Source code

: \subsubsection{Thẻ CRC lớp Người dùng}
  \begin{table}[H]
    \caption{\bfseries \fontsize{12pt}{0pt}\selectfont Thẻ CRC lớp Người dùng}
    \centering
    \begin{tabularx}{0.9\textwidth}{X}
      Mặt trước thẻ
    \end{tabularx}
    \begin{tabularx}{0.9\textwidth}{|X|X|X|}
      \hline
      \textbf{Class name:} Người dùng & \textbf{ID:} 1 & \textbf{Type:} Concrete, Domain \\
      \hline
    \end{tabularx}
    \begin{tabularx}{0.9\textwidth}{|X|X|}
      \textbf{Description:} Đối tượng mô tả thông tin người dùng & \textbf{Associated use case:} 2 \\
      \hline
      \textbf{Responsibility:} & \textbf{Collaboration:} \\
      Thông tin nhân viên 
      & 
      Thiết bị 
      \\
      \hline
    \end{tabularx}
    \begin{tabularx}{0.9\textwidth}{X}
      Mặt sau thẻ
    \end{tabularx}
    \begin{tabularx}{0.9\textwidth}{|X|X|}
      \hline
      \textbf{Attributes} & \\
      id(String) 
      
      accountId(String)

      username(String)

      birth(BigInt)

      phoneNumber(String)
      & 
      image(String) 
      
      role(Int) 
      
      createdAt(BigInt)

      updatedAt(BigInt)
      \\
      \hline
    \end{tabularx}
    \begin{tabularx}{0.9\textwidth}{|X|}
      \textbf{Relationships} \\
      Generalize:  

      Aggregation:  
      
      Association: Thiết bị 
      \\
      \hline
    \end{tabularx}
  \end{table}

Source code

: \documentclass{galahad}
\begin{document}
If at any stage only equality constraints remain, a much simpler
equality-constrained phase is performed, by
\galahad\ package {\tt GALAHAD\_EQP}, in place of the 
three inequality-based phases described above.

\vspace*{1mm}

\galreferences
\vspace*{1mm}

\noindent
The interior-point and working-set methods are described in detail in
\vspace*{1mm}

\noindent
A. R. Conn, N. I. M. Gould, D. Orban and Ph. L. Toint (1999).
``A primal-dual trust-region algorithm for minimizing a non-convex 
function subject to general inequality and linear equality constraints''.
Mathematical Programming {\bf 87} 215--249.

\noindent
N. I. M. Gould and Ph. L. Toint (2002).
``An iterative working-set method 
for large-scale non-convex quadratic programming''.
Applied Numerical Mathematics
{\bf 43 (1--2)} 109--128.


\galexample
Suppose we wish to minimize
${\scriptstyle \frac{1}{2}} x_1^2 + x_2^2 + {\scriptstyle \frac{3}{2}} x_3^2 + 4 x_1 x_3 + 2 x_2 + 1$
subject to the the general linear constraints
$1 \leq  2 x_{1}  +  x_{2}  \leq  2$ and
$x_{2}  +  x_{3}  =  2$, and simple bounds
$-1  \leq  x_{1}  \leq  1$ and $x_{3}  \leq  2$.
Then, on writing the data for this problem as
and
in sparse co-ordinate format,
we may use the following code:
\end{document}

About this task — In the records above, locate the lines holding the word "begin". Copy each of them.

Answer to the problem —
  \begin{table}[H]
    \begin{tabularx}{0.9\textwidth}{X}
    \begin{tabularx}{0.9\textwidth}{|X|X|X|}
    \begin{tabularx}{0.9\textwidth}{|X|X|}
    \begin{tabularx}{0.9\textwidth}{X}
    \begin{tabularx}{0.9\textwidth}{|X|X|}
    \begin{tabularx}{0.9\textwidth}{|X|}
\begin{document}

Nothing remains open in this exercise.